I write this on the Feast of St. Francis of Assisi, who reminds us of our uniquely human capacities and responsibilities as stewards of creation.
Last evening, our congregation and Ashland's First Christian Church hosted a service of Blessing of the Pets, using the Collect of the Day for St. Francis from the Book of Common Prayer:
Most high, omnipotent, good Lord, grant your people grace gladly to renounce the vanities of this world; that, following the way of blessed Francis, we may for love of you delight in your whole creation with perfect joy; through Jesus Christ our Lord, who lives and reigns with you and the Holy Spirit, one God, for ever and ever. Amen.
We were reminded of our relationship with the other living creatures with whom we share this planet and, in particular, those for whom we are protectors.
Today, as I celebrated the Holy Eucharist, I shared with the congregation how literally Francis and his companions took Jesus instructions to his disciples when he sent them out on their mission:
"As you go, proclaim the good news, 'The kingdom of heaven has come near.' Cure the sick, raise the dead, cleanse the lepers, cast out demons. You received without payment; give without payment. Take no gold, or silver, or copper in your belts, no bag for your journey, or two tunics, or sandals, or a staff; for labourers deserve their food" (Matthew 10:7-10).
We were reminded of our relationship with our possessions.
This second reminder from the life and witness of St. Francis comes to me at a time when Gay and I are preparing for a move to a new place of ministry. This happens every year or two for interim clergy. Each time it happens and we start packing for the move, we realize that we have accumulated too much stuff.
There was a time (1996) when all of our worldly possessions would fit in a 900 square foot apartment and one 10 x 10 x 10 foot storage unit. Then, we bought a 3200 square foot house in Galveston that had a full attic and an above ground "basement" in which to accumulate things. Even though we have reduced our inventory with each successive move, we find that we still have too much stuff.

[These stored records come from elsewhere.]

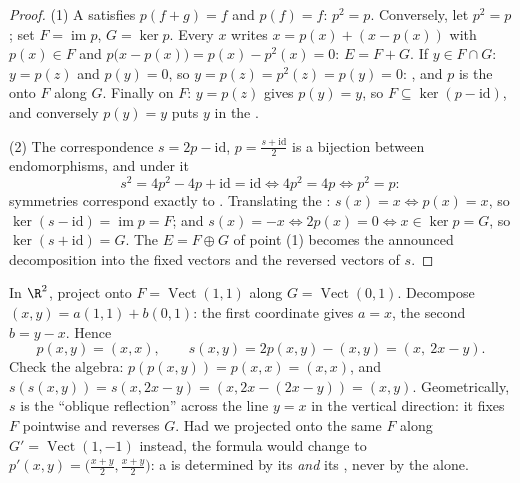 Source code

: \begin{proof}
(1) A  satisfies $p(f + g) = f$ and $p(f) = f$: $p^2 = p$.
Conversely, let $p^2 = p$; set $F = \operatorname{im} p$, $G = \ker
p$. Every $x$ writes $x = p(x) + (x - p(x))$ with $p(x) \in F$ and
$p\bigl(x - p(x)\bigr) = p(x) - p^2(x) = 0$: $E = F + G$. If $y \in
F \cap G$: $y = p(z)$ and $p(y) = 0$, so $y = p(z) = p^2(z) = p(y) =
0$: , and $p$ is the  onto $F$ along $G$.
Finally on $F$: $y = p(z)$ gives $p(y) = y$, so $F \subseteq
\ker(p - \mathrm{id})$, and conversely $p(y) = y$ puts $y$ in the
.

(2) The correspondence $s = 2p - \mathrm{id}$, $p = \frac{s +
\mathrm{id}}2$ is a bijection between endomorphisms, and under it
\[
s^2 = 4p^2 - 4p + \mathrm{id} = \mathrm{id}
\iff 4p^2 = 4p \iff p^2 = p :
\]
symmetries correspond exactly to . Translating the
: $s(x) = x \iff p(x) = x$, so $\ker(s - \mathrm{id}) =
\operatorname{im} p = F$; and $s(x) = -x \iff 2p(x) = 0 \iff x
\in \ker p = G$, so $\ker(s + \mathrm{id}) = G$. The 
$E = F \oplus G$ of point (1) becomes the announced decomposition
into the fixed vectors and the reversed vectors of $s$.
\end{proof}

\begin{example}
\label{ex:b1:linmaps:projexplicit}
In $\R^2$, project onto $F = \operatorname{Vect}(1,1)$ along $G =
\operatorname{Vect}(0,1)$. Decompose $(x, y) = a(1,1) + b(0,1)$:
the first coordinate gives $a = x$, the second $b = y - x$.
Hence
\[
p(x, y) = (x, x),
\qquad
s(x, y) = 2p(x,y) - (x,y) = (x,\ 2x - y).
\]
Check the algebra: $p(p(x,y)) = p(x,x) = (x,x)$, and $s(s(x,y)) =
s(x, 2x - y) = (x, 2x - (2x - y)) = (x, y)$. Geometrically, $s$
is the ``oblique reflection'' across the line $y = x$ in the
vertical direction: it fixes $F$ pointwise and reverses $G$. Had
we projected onto the same $F$ along $G' =
\operatorname{Vect}(1,-1)$ instead, the formula would change to
$p'(x,y) = \bigl(\frac{x+y}2, \frac{x+y}2\bigr)$: a  is
determined by its  \emph{and} its , never by the 
alone.
\end{example}

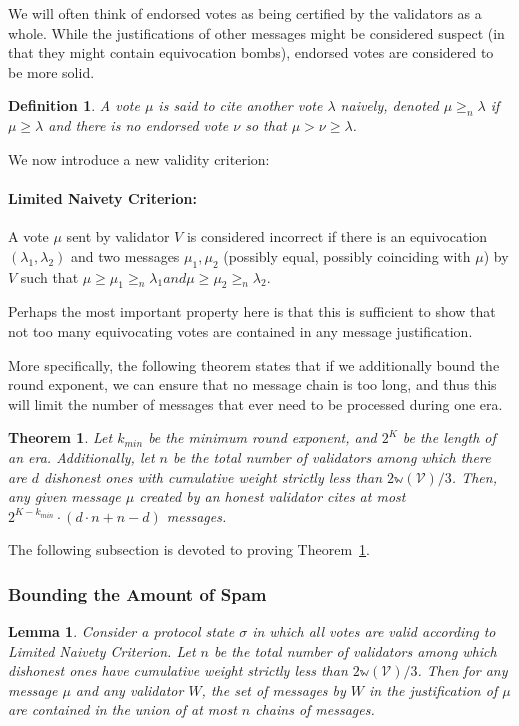 \documentclass[12pt, fleqn]{article}
\newtheorem{theorem}{Theorem}
\newtheorem{lemma}{Lemma}
\newtheorem{definition}{Definition}
\newcommand{\ww}{\mathbb{w}}
\begin{document}
We will often think of endorsed votes as being certified by the validators as a whole. While the justifications of other messages might be considered suspect (in that they might contain equivocation bombs), endorsed votes are considered to be more solid.
\begin{definition}
A vote $\mu$ is said to cite another vote $\lambda$ \emph{naively}, denoted $\mu \geq_n \lambda$ if $\mu \geq \lambda$ and there is no endorsed vote $\nu$ so that $\mu > \nu \geq \lambda$.
\end{definition}

We now introduce a new validity criterion:

\paragraph{Limited Naivety Criterion:} A vote $\mu$ sent by validator $V$ is considered incorrect if there is an equivocation $(\lambda_1, \lambda_2)$ and two messages $\mu_1, \mu_2$ (possibly equal, possibly coinciding with $\mu$) by $V$ such that $\mu \geq \mu_1 \geq_n \lambda_1 and \mu \geq \mu_2 \geq_n \lambda_2$.

Perhaps the most important property here is that this is sufficient to show that not too many equivocating votes are contained in any message justification.

More specifically, the following theorem states that if we additionally bound the round exponent, we can ensure that no message chain is too long, and thus this will limit the number of messages that ever need to be processed during one era.

\begin{theorem}\label{thm:limit_spam}
Let $k_{min}$ be the minimum round exponent, and $2^K$ be the length of an era. Additionally, let $n$ be the total number of validators among which there are $d$ dishonest ones with cumulative weight strictly less than $2\ww(\mathcal{V})/3$. Then, any given message $\mu$ created by an honest validator cites at most $2^{K-k_{min}}\cdot (d\cdot n + n-d)$ messages.
\end{theorem}
\noindent 
The following subsection is devoted to proving Theorem~\ref{thm:limit_spam}.

\subsubsection{Bounding the Amount of Spam}

\begin{lemma}\label{chainBoundLemma}
Consider a protocol state $\sigma$ in which all votes are valid according to Limited Naivety Criterion. Let $n$ be the total number of validators among which dishonest ones have cumulative weight strictly less than $2\ww(\mathcal{V})/3$. Then for any message $\mu$ and any validator $W$, the set of messages by $W$ in the justification of $\mu$ are contained in the union of at most $n$ chains of messages.
\end{lemma}
\end{document}
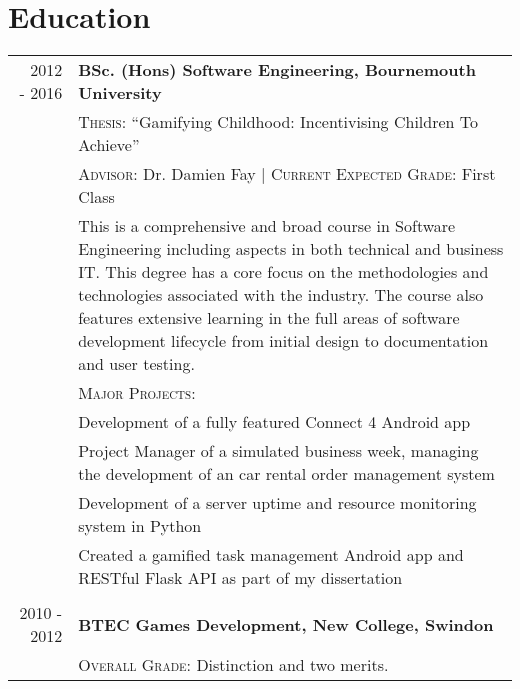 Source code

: \section{Education}
\begin{tabular}{r|p{11cm}}
	\ 2012 - 2016 & \textbf{BSc. (Hons) Software Engineering, Bournemouth University}\\ 
	\ & \textsc{Thesis}: ``Gamifying Childhood: Incentivising Children To Achieve'' \\
	\ & \textsc{Advisor}: Dr. Damien Fay | \normalsize \textsc{Current Expected Grade}: First Class \\
	\ & \footnotesize This is a comprehensive and broad course in Software Engineering including aspects in both technical and business IT. This degree has a core focus on the methodologies and technologies associated with the industry. The course also features extensive learning in the full areas of software development lifecycle from initial design to documentation and user testing. \\
	\ & \textsc{Major Projects}: \\
	\ & \tabitem Development of a fully featured Connect 4 Android app \\
	\ & \tabitem Project Manager of a simulated business week, managing the development of an car rental order management system \\
	\ &	\tabitem Development of a server uptime and resource monitoring system in Python \\
	\ &	\tabitem Created a gamified task management Android app and RESTful Flask API as part of my dissertation \\

	\multicolumn{2}{c}{} \\


	2010 - 2012 & \textbf{BTEC Games Development, New College, Swindon}\\
	\ & \textsc{Overall Grade}: Distinction and two merits.
\end{tabular}
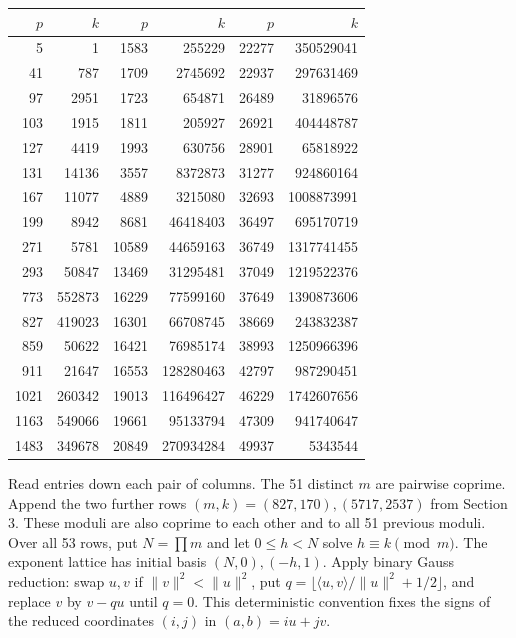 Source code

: \documentclass[11pt,a4paper,oneside,openany]{book}
\begin{document}
\begin{center}\scriptsize
\begin{tabular}{rr@{\qquad}rr@{\qquad}rr}
\hline
$p$&$k$&$p$&$k$&$p$&$k$\\\hline
5&1&1583&255229&22277&350529041\\
41&787&1709&2745692&22937&297631469\\
97&2951&1723&654871&26489&31896576\\
103&1915&1811&205927&26921&404448787\\
127&4419&1993&630756&28901&65818922\\
131&14136&3557&8372873&31277&924860164\\
167&11077&4889&3215080&32693&1008873991\\
199&8942&8681&46418403&36497&695170719\\
271&5781&10589&44659163&36749&1317741455\\
293&50847&13469&31295481&37049&1219522376\\
773&552873&16229&77599160&37649&1390873606\\
827&419023&16301&66708745&38669&243832387\\
859&50622&16421&76985174&38993&1250966396\\
911&21647&16553&128280463&42797&987290451\\
1021&260342&19013&116496427&46229&1742607656\\
1163&549066&19661&95133794&47309&941740647\\
1483&349678&20849&270934284&49937&5343544\\
\hline
\end{tabular}
\end{center}
Read entries down each pair of columns. The 51 distinct $m$ are pairwise
coprime. Append the two further rows $(m,k)=(827,170),(5717,2537)$ from Section 3. These moduli are also coprime to each other and to all 51 previous moduli. Over all 53 rows, put $N=\prod m$ and let $0\le h<N$ solve $h\equiv k\pmod m$.
The exponent lattice has initial basis $(N,0),(-h,1)$. Apply binary
Gauss reduction: swap $u,v$ if $\lVert v\rVert^2<\lVert u\rVert^2$,
put $q=\lfloor\langle u,v\rangle/\lVert u\rVert^2+1/2\rfloor$,
and replace $v$ by $v-qu$ until $q=0$. This deterministic convention fixes
the signs of the reduced coordinates $(i,j)$ in $(a,b)=iu+jv$.
\end{document}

This point was driven home when we contacted movers! I won't go into the details, but the costs for a full-service move took my breath away. I cannot imagine spending so much money to move our stuff 360 miles. There are better ways to use those funds. It appears that we have worked out a reasonable and affordable solution, but for a few moments this week, I almost wished I had taken a vow of poverty like Francis and his Friars.
Perhaps we already have enough people living in poverty and those of us who are in a position to earn may be able to help them when they find it impossible to help themselves. So, for now, I won't take that vow. But I will be more mindful of how my stuff can get in the way of life and my relationship with God, my neighbors, and my own spiritual being.
Thank you, Francis, for doing what most of us cannot bring ourselves to do and for giving us an example of a life that is not weighed down by possessions to the extent that we cannot see beyond them to all that is eternal.